Stored records
┏━━
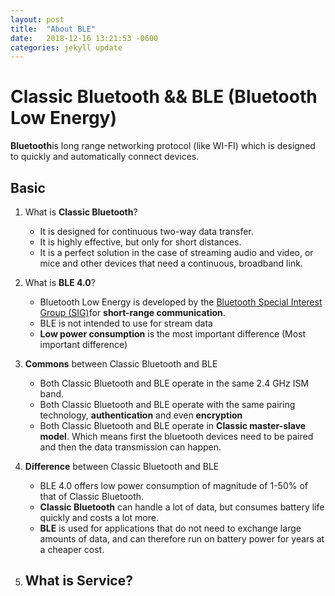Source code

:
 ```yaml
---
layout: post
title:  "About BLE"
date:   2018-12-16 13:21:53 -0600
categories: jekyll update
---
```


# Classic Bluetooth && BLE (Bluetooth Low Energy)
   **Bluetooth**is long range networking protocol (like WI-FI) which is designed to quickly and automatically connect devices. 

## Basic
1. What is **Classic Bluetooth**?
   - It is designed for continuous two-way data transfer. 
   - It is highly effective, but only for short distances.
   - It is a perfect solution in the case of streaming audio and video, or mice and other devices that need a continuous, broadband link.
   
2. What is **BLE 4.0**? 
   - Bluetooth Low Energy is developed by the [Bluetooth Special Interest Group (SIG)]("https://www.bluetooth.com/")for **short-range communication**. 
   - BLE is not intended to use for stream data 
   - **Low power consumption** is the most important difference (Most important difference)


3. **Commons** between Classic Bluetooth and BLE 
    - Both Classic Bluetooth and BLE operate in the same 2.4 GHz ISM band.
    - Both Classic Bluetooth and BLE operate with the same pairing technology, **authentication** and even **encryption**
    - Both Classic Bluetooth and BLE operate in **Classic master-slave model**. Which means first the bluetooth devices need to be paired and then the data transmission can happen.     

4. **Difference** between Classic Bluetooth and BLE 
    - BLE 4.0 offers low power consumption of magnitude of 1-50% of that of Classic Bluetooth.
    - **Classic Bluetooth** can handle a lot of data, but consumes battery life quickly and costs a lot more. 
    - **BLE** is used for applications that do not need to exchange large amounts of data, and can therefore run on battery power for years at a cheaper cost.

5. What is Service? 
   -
┗━━
┏━━
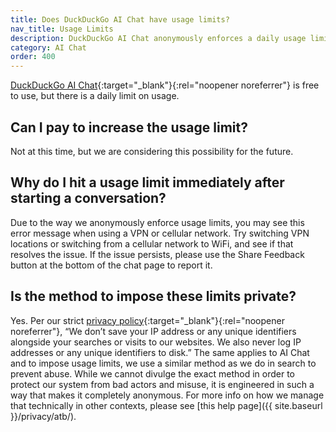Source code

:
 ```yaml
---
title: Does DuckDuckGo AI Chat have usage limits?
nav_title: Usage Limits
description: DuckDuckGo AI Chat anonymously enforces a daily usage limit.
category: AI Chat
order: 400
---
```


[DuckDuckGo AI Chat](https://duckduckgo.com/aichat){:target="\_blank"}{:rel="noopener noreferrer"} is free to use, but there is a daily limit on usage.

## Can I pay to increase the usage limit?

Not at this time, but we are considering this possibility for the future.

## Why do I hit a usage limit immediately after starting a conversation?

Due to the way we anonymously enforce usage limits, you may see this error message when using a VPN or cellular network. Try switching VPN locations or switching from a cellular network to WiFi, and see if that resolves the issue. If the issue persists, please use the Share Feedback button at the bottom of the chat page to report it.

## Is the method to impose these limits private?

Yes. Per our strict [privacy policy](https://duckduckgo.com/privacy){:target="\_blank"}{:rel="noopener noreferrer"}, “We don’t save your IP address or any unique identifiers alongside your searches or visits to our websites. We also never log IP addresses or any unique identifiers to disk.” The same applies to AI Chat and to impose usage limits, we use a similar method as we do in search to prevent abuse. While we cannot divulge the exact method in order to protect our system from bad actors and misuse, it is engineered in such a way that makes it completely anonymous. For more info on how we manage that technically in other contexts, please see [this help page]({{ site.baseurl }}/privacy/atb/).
┗━━
> Task details
In the entries above, find the line with "Due to the way" and the line with "## Is the method", then set down exactly those two and every line between them, nothing else.

> Result
Due to the way we anonymously enforce usage limits, you may see this error message when using a VPN or cellular network. Try switching VPN locations or switching from a cellular network to WiFi, and see if that resolves the issue. If the issue persists, please use the Share Feedback button at the bottom of the chat page to report it.

## Is the method to impose these limits private?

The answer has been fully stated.